Search the records for the string "vertex", then copy each line that has it.

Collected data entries
[Start of section]
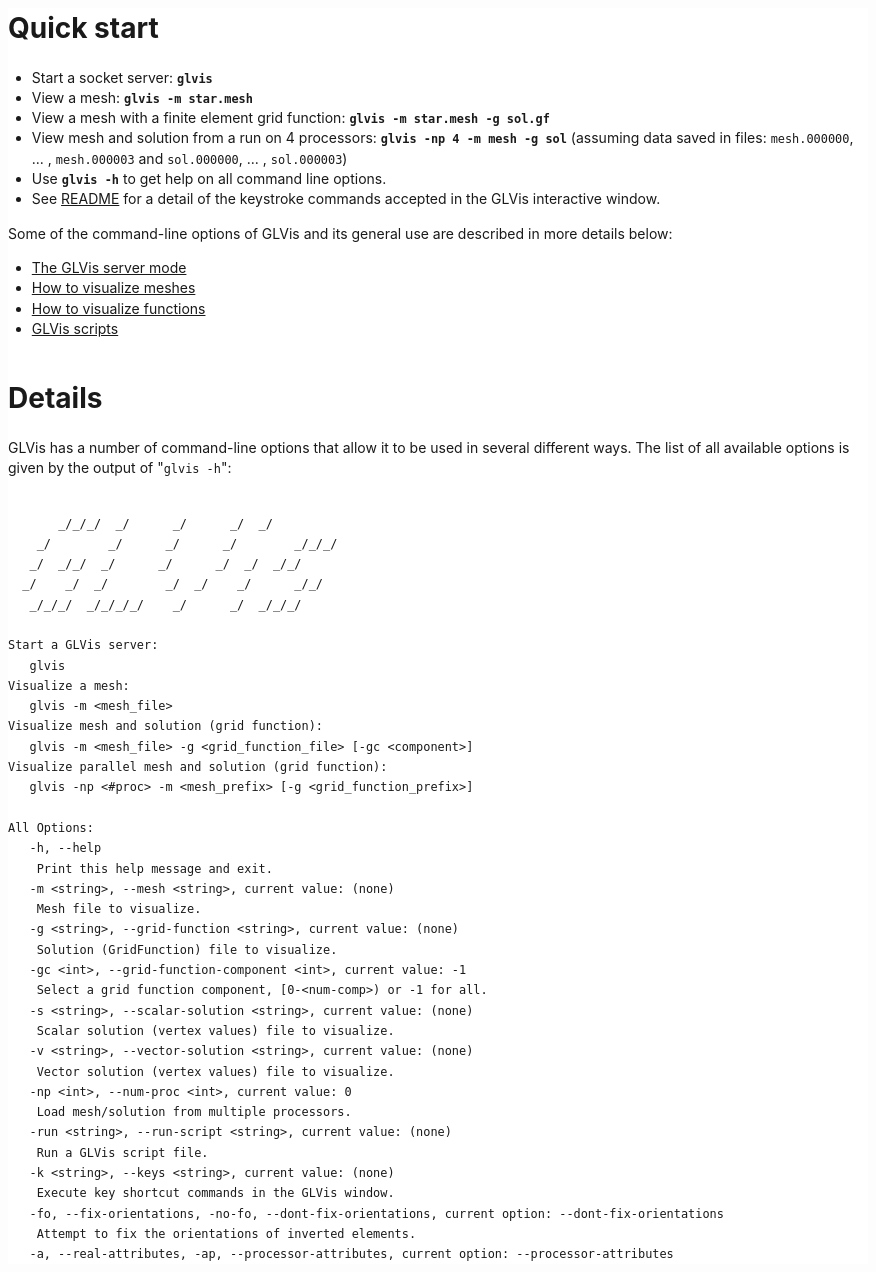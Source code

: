 # Quick start #
  * Start a socket server: **`glvis`**
  * View a mesh: **`glvis -m star.mesh`**
  * View a mesh with a finite element grid function: **`glvis -m star.mesh -g sol.gf`**
  * View mesh and solution from a run on 4 processors: **`glvis -np 4 -m mesh -g sol`** (assuming data saved in files: `mesh.000000`, ... , `mesh.000003` and `sol.000000`, ...  , `sol.000003`)
  * Use **`glvis -h`** to get help on all command line options.
  * See [README](http://glvis.googlecode.com/hg/README) for a detail of the keystroke commands accepted in the GLVis interactive window.

Some of the command-line options of GLVis and its general use are described in more details below:

  * [The GLVis server mode](#Server_mode.md)
  * [How to visualize meshes](#Visualizing_meshes.md)
  * [How to visualize functions](#Visualizing_functions.md)
  * [GLVis scripts](#GLVis_scripts.md)

# Details #

GLVis has a number of command-line options that allow it to be used in several different ways. The list of all available options is given by the output of "`glvis -h`":

```

       _/_/_/  _/      _/      _/  _/
    _/        _/      _/      _/        _/_/_/
   _/  _/_/  _/      _/      _/  _/  _/_/
  _/    _/  _/        _/  _/    _/      _/_/
   _/_/_/  _/_/_/_/    _/      _/  _/_/_/

Start a GLVis server:
   glvis
Visualize a mesh:
   glvis -m <mesh_file>
Visualize mesh and solution (grid function):
   glvis -m <mesh_file> -g <grid_function_file> [-gc <component>]
Visualize parallel mesh and solution (grid function):
   glvis -np <#proc> -m <mesh_prefix> [-g <grid_function_prefix>]

All Options:
   -h, --help
	Print this help message and exit.
   -m <string>, --mesh <string>, current value: (none)
	Mesh file to visualize.
   -g <string>, --grid-function <string>, current value: (none)
	Solution (GridFunction) file to visualize.
   -gc <int>, --grid-function-component <int>, current value: -1
	Select a grid function component, [0-<num-comp>) or -1 for all.
   -s <string>, --scalar-solution <string>, current value: (none)
	Scalar solution (vertex values) file to visualize.
   -v <string>, --vector-solution <string>, current value: (none)
	Vector solution (vertex values) file to visualize.
   -np <int>, --num-proc <int>, current value: 0
	Load mesh/solution from multiple processors.
   -run <string>, --run-script <string>, current value: (none)
	Run a GLVis script file.
   -k <string>, --keys <string>, current value: (none)
	Execute key shortcut commands in the GLVis window.
   -fo, --fix-orientations, -no-fo, --dont-fix-orientations, current option: --dont-fix-orientations
	Attempt to fix the orientations of inverted elements.
   -a, --real-attributes, -ap, --processor-attributes, current option: --processor-attributes
```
[End of section]
=== SOLUTION FOR THIS TASK ===
	Scalar solution (vertex values) file to visualize.
	Vector solution (vertex values) file to visualize.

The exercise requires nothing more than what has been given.